Stoic philosopher, historian, and grammarian (1st century CE)

Chaeremon of Alexandria (/kəˈriːmən, -mɒn/; Χαιρήμων ὁ Ἀλεξανδρεύς, gen.: Χαιρήμονος; fl. 1st century AD) was a Stoic philosopher and historian who wrote on Egyptian mythology from a "typically Stoic" perspective.

== Biography ==
According to the Suda, he was the head of the Alexandrian school of grammarians, and he may also have been head of the Museion. He was probably one of the ambassadors to Caligula from Alexandria in 40 AD. He also taught Nero, probably before 49 AD when Seneca the Younger became Nero's tutor. He may have been the grandson of the Chaeremon who accompanied the Roman prefect Aelius Gallus on his tour of Egypt in 26 AD. His father - about whom nothing is known - was called Leonidas, and he was probably born no later than 10 AD.

One of the poems from Martial's eleventh book of Epigrams mocks Chaeremon; as Martial did not usually attack living figures Chaeremon presumably died before 96 AD when Epigrams XI was published.

== Works ==
All of Chaeremon's works are lost, though a number of fragments are quoted by later authors. Three titles are preserved: the History of Egypt, Hieroglyphika, and On Comets, with another fragment quoted from an unknown grammatical treatise of his.

Josephus quotes an extensive fragment from Chaeremon's Egyptian history, in which he scornfully recounts and ridicules, in a manner similar to that of Manetho, the departure of the Jews from Egypt. Josephus boasts of having refuted Chaeremon as well as Manetho and others. Chaeremon's history is also mentioned by Porphyry. Chaeremon's description of Egypt recalls the ideas which Philo, Clement, Origen, and others introduced into the Old and the New Testament. The asceticism especially, which he ascribes to the ancient Egyptian priests, is analogous to the description in Philo's work, "De Vita Contemplativa"; still there is no literary connection between the two authors. Fragments of the "History of Egypt" may still exist in a treatise of Psellus published in 1877.
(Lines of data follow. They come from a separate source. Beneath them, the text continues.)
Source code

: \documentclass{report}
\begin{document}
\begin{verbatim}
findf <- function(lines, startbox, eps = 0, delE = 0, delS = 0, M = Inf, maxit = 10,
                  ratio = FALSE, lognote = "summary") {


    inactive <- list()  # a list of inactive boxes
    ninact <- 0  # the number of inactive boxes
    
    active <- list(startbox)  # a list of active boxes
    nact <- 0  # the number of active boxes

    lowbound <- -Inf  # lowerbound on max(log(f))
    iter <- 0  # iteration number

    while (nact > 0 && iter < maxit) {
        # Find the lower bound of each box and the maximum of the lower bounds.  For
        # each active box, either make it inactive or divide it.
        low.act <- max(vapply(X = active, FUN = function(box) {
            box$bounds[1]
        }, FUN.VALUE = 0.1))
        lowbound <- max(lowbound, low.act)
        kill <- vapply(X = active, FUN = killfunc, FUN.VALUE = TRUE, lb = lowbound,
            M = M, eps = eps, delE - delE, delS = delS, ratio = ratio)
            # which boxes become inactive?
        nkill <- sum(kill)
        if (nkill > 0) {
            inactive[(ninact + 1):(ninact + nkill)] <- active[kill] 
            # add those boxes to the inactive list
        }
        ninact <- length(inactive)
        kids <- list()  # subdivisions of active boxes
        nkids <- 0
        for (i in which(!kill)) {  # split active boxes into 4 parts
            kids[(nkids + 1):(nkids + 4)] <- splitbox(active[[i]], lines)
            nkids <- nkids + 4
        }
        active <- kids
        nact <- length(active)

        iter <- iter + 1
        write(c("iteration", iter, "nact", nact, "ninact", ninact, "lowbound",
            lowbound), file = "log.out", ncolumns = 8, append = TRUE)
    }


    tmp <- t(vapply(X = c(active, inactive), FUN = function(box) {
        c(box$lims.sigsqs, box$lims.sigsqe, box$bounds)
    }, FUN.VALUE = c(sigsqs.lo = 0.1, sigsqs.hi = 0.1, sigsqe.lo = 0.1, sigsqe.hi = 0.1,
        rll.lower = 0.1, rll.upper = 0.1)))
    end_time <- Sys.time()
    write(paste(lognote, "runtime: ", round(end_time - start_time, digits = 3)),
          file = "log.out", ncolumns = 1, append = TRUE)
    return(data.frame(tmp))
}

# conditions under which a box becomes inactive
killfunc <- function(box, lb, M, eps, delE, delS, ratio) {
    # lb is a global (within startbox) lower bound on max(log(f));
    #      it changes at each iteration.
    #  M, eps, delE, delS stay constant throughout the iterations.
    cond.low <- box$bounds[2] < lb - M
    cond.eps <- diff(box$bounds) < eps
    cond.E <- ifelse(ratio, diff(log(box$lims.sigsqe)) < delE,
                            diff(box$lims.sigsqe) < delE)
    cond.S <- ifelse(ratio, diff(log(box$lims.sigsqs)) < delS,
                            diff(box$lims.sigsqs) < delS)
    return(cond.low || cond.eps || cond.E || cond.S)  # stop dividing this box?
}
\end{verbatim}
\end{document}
According to the Suda, another work of Chaeremon was entitled "Hieroglyphica," and probably contained interpretations of the hieroglyphics while a third work may be the book "On the Comets" mentioned by Origen. Origen also made use of other writings of Chaeremon that are now lost.

==Editions and Translations==
- P. Charvet, S. Aufrère, J-M. Kowalski, A. Zucker, Le Quartette d'Alexandrie - Hérodote, Diodore, Strabon, Chérémon, Collection Bouquins, Paris, 2021, (1563 p). Aufrère provides a translation of a fictional text, Chaeremon's Book of Phtomyris or Critics des Aigyptiaka, a literary exercise imagined as a response to classical authors Herodotus, Diodorus, and Strabo.
- "Chaeremon: Egyptian Priest and Stoic Philosopher" (1987). Pieter van der Horst includes 14 certain and 14 doubtful fragments in his edition of Chaeramon's works.